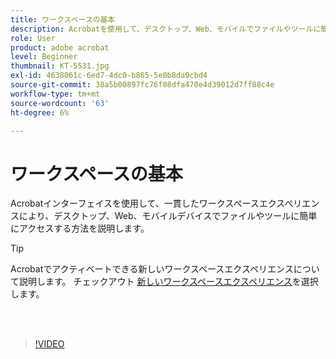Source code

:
 ```yaml
---
title: ワークスペースの基本
description: Acrobatを使用して、デスクトップ、Web、モバイルでファイルやツールに簡単にアクセスする方法を説明します
role: User
product: adobe acrobat
level: Beginner
thumbnail: KT-5531.jpg
exl-id: 4638061c-6ed7-4dc0-b865-5e0b8da9cbd4
source-git-commit: 38a5b00897fc76f08dfa470e4d39012d7ff88c4e
workflow-type: tm+mt
source-wordcount: '63'
ht-degree: 6%

---
```


# ワークスペースの基本

Acrobatインターフェイスを使用して、一貫したワークスペースエクスペリエンスにより、デスクトップ、Web、モバイルデバイスでファイルやツールに簡単にアクセスする方法を説明します。

>[!TIP]
>
>Acrobatでアクティベートできる新しいワークスペースエクスペリエンスについて説明します。 チェックアウト [新しいワークスペースエクスペリエンス](new-workspace.md)を選択します。

<br> 

>[!VIDEO](https://video.tv.adobe.com/v/337971?hidetitle=true)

****

### [ABOUT THIS EXERCISE]
Please copy every entry exactly, without the pictures.

### [RESPONSE TO THIS TASK]
Source code

:
 ```yaml
---
title: ワークスペースの基本
description: Acrobatを使用して、デスクトップ、Web、モバイルでファイルやツールに簡単にアクセスする方法を説明します
role: User
product: adobe acrobat
level: Beginner
thumbnail: KT-5531.jpg
exl-id: 4638061c-6ed7-4dc0-b865-5e0b8da9cbd4
source-git-commit: 38a5b00897fc76f08dfa470e4d39012d7ff88c4e
workflow-type: tm+mt
source-wordcount: '63'
ht-degree: 6%

---
```


# ワークスペースの基本

Acrobatインターフェイスを使用して、一貫したワークスペースエクスペリエンスにより、デスクトップ、Web、モバイルデバイスでファイルやツールに簡単にアクセスする方法を説明します。

>[!TIP]
>
>Acrobatでアクティベートできる新しいワークスペースエクスペリエンスについて説明します。 チェックアウト [新しいワークスペースエクスペリエンス](new-workspace.md)を選択します。

<br> 

>[!VIDEO](https://video.tv.adobe.com/v/337971?hidetitle=true)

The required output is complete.